Las carreteras de Moscú son el rostro de esa joven que tiene
una relación con un chico. Forman una pareja que necesita de esas fuertes
nevadas para la supervivencia de su relación. Unas tormentas de nieve que todo
lo tapan y los lanzan a la inercia automática para sentirse cómodos en esa
pista inmaculada que aparentemente los deja la nieve en el camino de su
relación. Cuando caen los primeros copos de nieve a mediados de octubre empieza
el curso y con ello la rutina que maquilla la verdadera realidad de su historia.

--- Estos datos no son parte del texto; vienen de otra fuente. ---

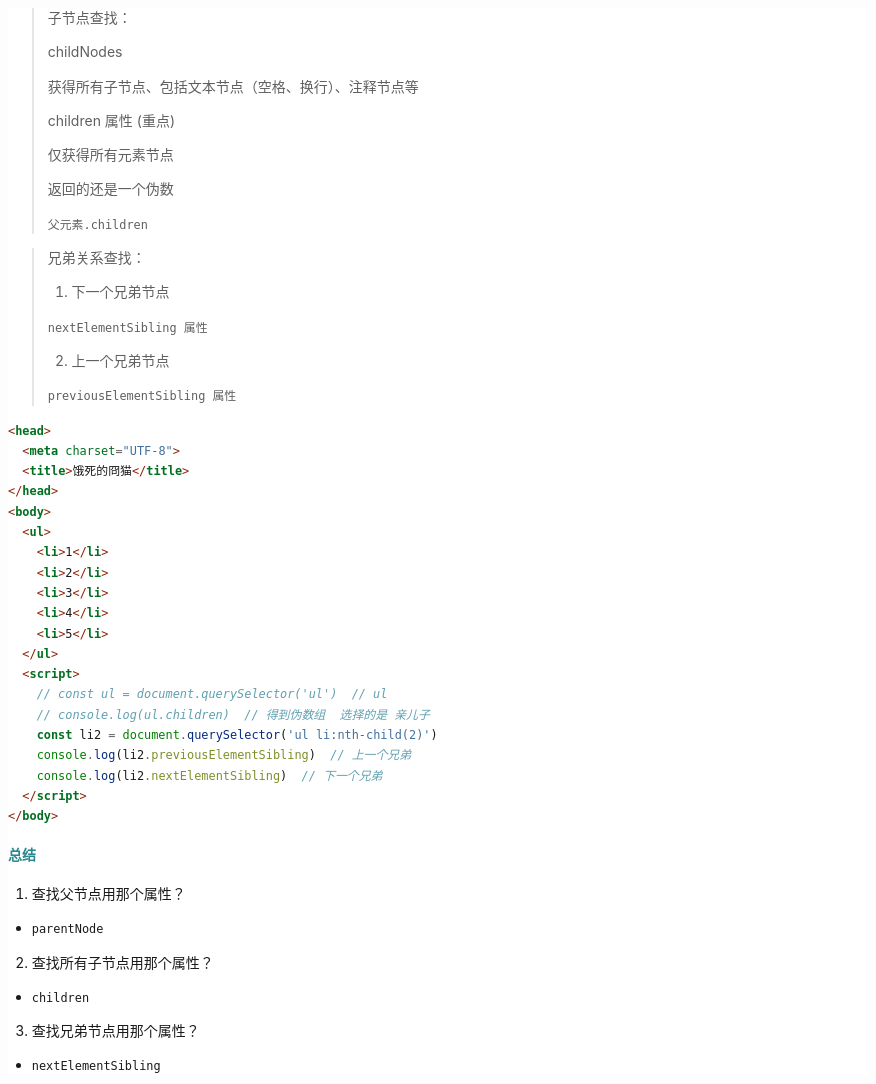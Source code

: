 > 子节点查找：
> 
> childNodes
> 
> 获得所有子节点、包括文本节点（空格、换行）、注释节点等
> 
> children 属性 (重点)
> 
> 仅获得所有元素节点
> 
> 返回的还是一个伪数
> 
> `父元素.children`

> 兄弟关系查找：
> 
> 1. 下一个兄弟节点
> 
> `nextElementSibling 属性`
> 
> 2. 上一个兄弟节点
> 
> `previousElementSibling 属性`

```html
<head>
  <meta charset="UTF-8">
  <title>饿死的冏猫</title>
</head>
<body>
  <ul>
    <li>1</li>
    <li>2</li>
    <li>3</li>
    <li>4</li>
    <li>5</li>
  </ul>
  <script>
    // const ul = document.querySelector('ul')  // ul
    // console.log(ul.children)  // 得到伪数组  选择的是 亲儿子 
    const li2 = document.querySelector('ul li:nth-child(2)')
    console.log(li2.previousElementSibling)  // 上一个兄弟
    console.log(li2.nextElementSibling)  // 下一个兄弟
  </script>
</body>
```

#### <font color="#2A878F">总结</font>

1. 查找父节点用那个属性？
- `parentNode`
2. 查找所有子节点用那个属性？
- `children`
3. 查找兄弟节点用那个属性？
- `nextElementSibling`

Las carreteras empiezan entonces paulatinamente ese repetitivo proceso de
acumular nieve y verse recorridas por máquinas quitanieves que limpian a
destajo la vía a los conductores. Su relación es esa misma carretera moscovita.
Hay autopistas que salen de la capital rusa como si fueran
construidas con un lápiz y una regla. Tan derechas que no harían falta ojos para
conducir el coche y llegar al destino deseado atravesando kilómetros y
kilómetros. Tan rectas como la relación de esa joven que necesita de unos ojos
ciegos para seguir soslayando la verdadera naturaleza del compromiso que le une
a su pareja. Es mejor seguir en la relación porque la alternativa de dejar
suena a demasiada incertidumbre y soledad. Se prefiere dar continuidad a ese
corazón congelado enterrado sobre una capa de hielo, sobre una capa de invierno
sin luz, que mirarse en el espejo. Son historias que se quedan bellas
sumergidas bajo la nieve que todo lo calla, todo lo guarda.

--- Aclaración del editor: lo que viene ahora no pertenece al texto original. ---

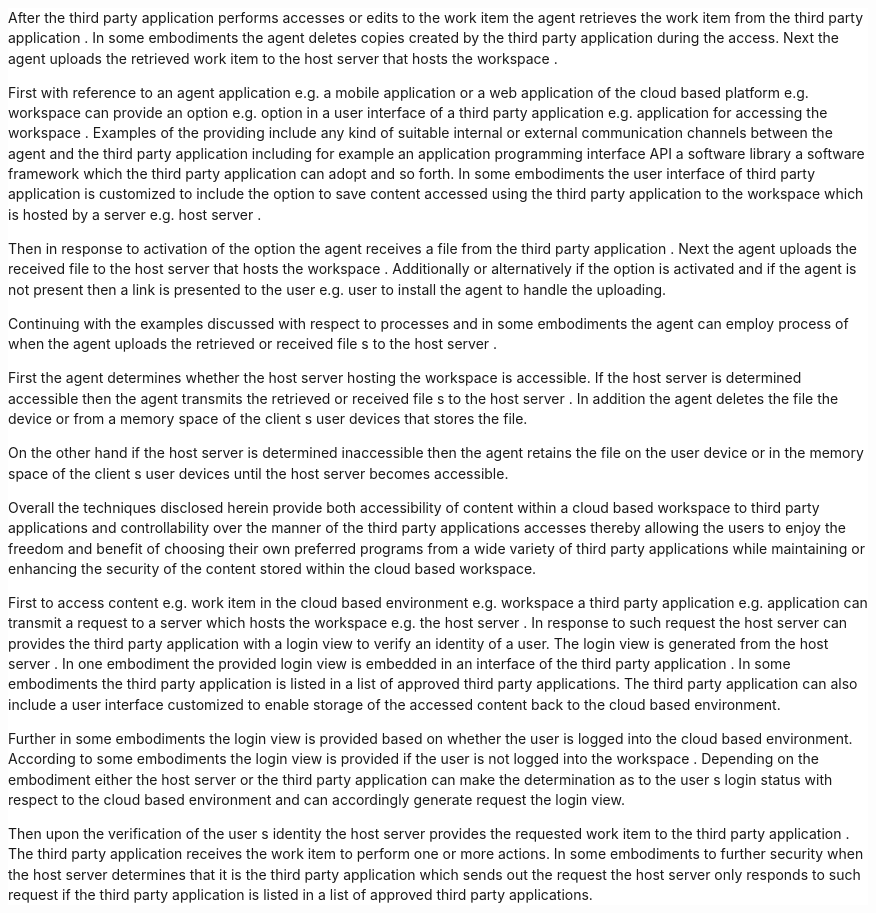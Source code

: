 After the third party application performs accesses or edits to the work item the agent retrieves the work item from the third party application . In some embodiments the agent deletes copies created by the third party application during the access. Next the agent uploads the retrieved work item to the host server that hosts the workspace .

First with reference to an agent application e.g. a mobile application or a web application of the cloud based platform e.g. workspace can provide an option e.g. option in a user interface of a third party application e.g. application for accessing the workspace . Examples of the providing include any kind of suitable internal or external communication channels between the agent and the third party application including for example an application programming interface API a software library a software framework which the third party application can adopt and so forth. In some embodiments the user interface of third party application is customized to include the option to save content accessed using the third party application to the workspace which is hosted by a server e.g. host server .

Then in response to activation of the option the agent receives a file from the third party application . Next the agent uploads the received file to the host server that hosts the workspace . Additionally or alternatively if the option is activated and if the agent is not present then a link is presented to the user e.g. user to install the agent to handle the uploading.

Continuing with the examples discussed with respect to processes and in some embodiments the agent can employ process of when the agent uploads the retrieved or received file s to the host server .

First the agent determines whether the host server hosting the workspace is accessible. If the host server is determined accessible then the agent transmits the retrieved or received file s to the host server . In addition the agent deletes the file the device or from a memory space of the client s user devices that stores the file.

On the other hand if the host server is determined inaccessible then the agent retains the file on the user device or in the memory space of the client s user devices until the host server becomes accessible.

Overall the techniques disclosed herein provide both accessibility of content within a cloud based workspace to third party applications and controllability over the manner of the third party applications accesses thereby allowing the users to enjoy the freedom and benefit of choosing their own preferred programs from a wide variety of third party applications while maintaining or enhancing the security of the content stored within the cloud based workspace.

First to access content e.g. work item in the cloud based environment e.g. workspace a third party application e.g. application can transmit a request to a server which hosts the workspace e.g. the host server . In response to such request the host server can provides the third party application with a login view to verify an identity of a user. The login view is generated from the host server . In one embodiment the provided login view is embedded in an interface of the third party application . In some embodiments the third party application is listed in a list of approved third party applications. The third party application can also include a user interface customized to enable storage of the accessed content back to the cloud based environment.

Further in some embodiments the login view is provided based on whether the user is logged into the cloud based environment. According to some embodiments the login view is provided if the user is not logged into the workspace . Depending on the embodiment either the host server or the third party application can make the determination as to the user s login status with respect to the cloud based environment and can accordingly generate request the login view.

Then upon the verification of the user s identity the host server provides the requested work item to the third party application . The third party application receives the work item to perform one or more actions. In some embodiments to further security when the host server determines that it is the third party application which sends out the request the host server only responds to such request if the third party application is listed in a list of approved third party applications.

Pero se asoma abril, llega mayo, y con ello el deshielo. Es
entonces cuando sale a la luz todo el deterioro de esas calzadas que han
soportado unas durísimas condiciones climatológicas y físicas. Empieza a ser
incómodo transitar con el coche entre tantos baches, hoyos, perforaciones que
tiene la carretera llena de barro, piedras, agua. A veces ese incipiente
deshielo es puesto en pausa por otra nevada primaveral que otra vez guarda los
secretos de esa carretera, esa relación incompleta. Sin embargo vuelve a
imponerse el deshielo definitivo. Ahí es cuando se ve –cuando empieza a llegar
el verano y las vacaciones- que la relación no marcha bien y que estar en ella
se hace insoportable. Así, la época estival –como ocurre con las vías
moscovitas con múltiples obras que llenan de más atascos la urbe- es
aprovechada para reparaciones. La pareja entra entonces en una crisis justo
cuando más invita la vida a la diversión. No se plantean que quizá sea mejor
dejar la relación. No. Llegan erróneamente a proponerse cambiar. Cambiar para
estar con ella. Cambiar para seguir con él.

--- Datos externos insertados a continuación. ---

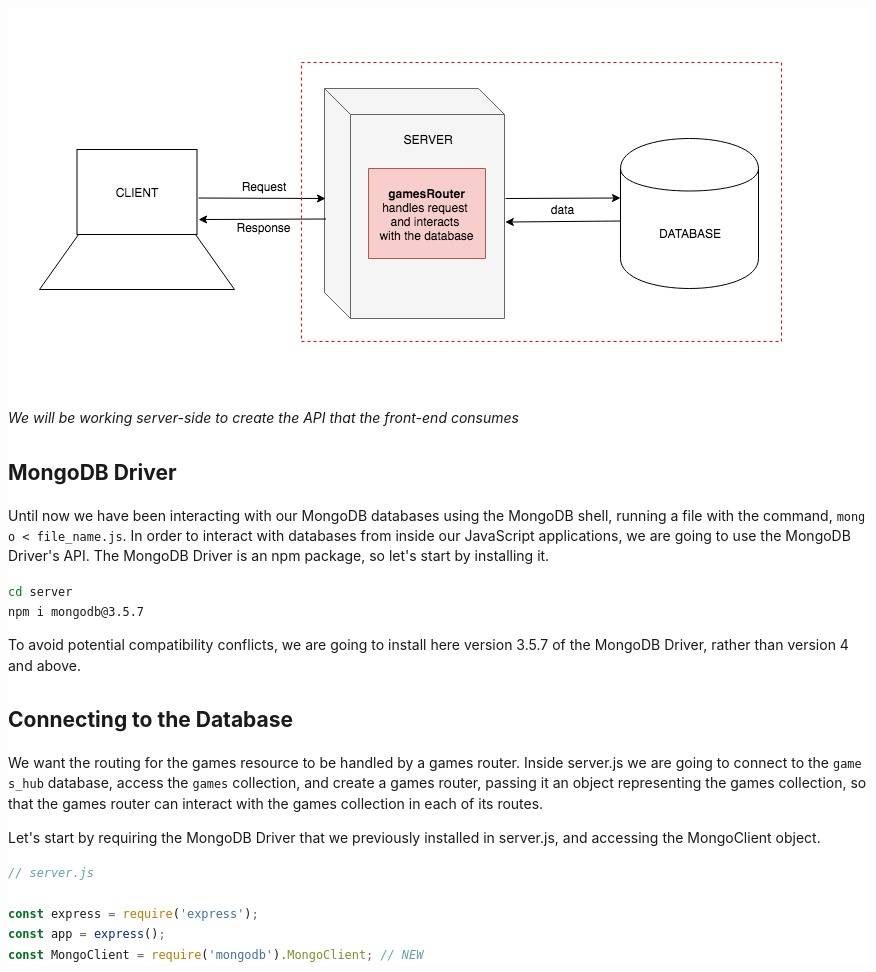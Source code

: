 ![Diagram of full stack all with server highlighted](images/full_stack_server.png)

*We will be working server-side to create the API that the front-end consumes*

## MongoDB Driver

Until now we have been interacting with our MongoDB databases using the MongoDB shell, running a file with the command, `mongo < file_name.js`. In order to interact with databases from inside our JavaScript applications, we are going to use the MongoDB Driver's API. The MongoDB Driver is an npm package, so let's start by installing it.

```bash
cd server
npm i mongodb@3.5.7
```
To avoid potential compatibility conflicts, we are going to install here version 3.5.7 of the MongoDB Driver, rather than version 4 and above.

## Connecting to the Database

We want the routing for the games resource to be handled by a games router. Inside server.js we are going to connect to the `games_hub` database, access the `games` collection, and create a games router, passing it an object representing the games collection, so that the games router can interact with the games collection in each of its routes.

Let's start by requiring the MongoDB Driver that we previously installed in server.js, and accessing the MongoClient object.

```js
// server.js

const express = require('express');
const app = express();
const MongoClient = require('mongodb').MongoClient; // NEW
```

Esa joven puede que salve su relación durante el verano
(como de hecho se renuevan también las carreteras moscovitas) y que la crisis
refuerce su vínculo con él. O tal vez cabe la posibilidad de que la relación finalmente
muera. Un fallecimiento doloroso y
frustrante. Pero la disyuntiva de enterrarse viva en un nuevo invierno moscovita
sería inaguantable: mantener todo cálidamente cubierto, disimulado bajo una
blancura infinita de cremas cosméticas que venden una supuesta y fingida felicidad.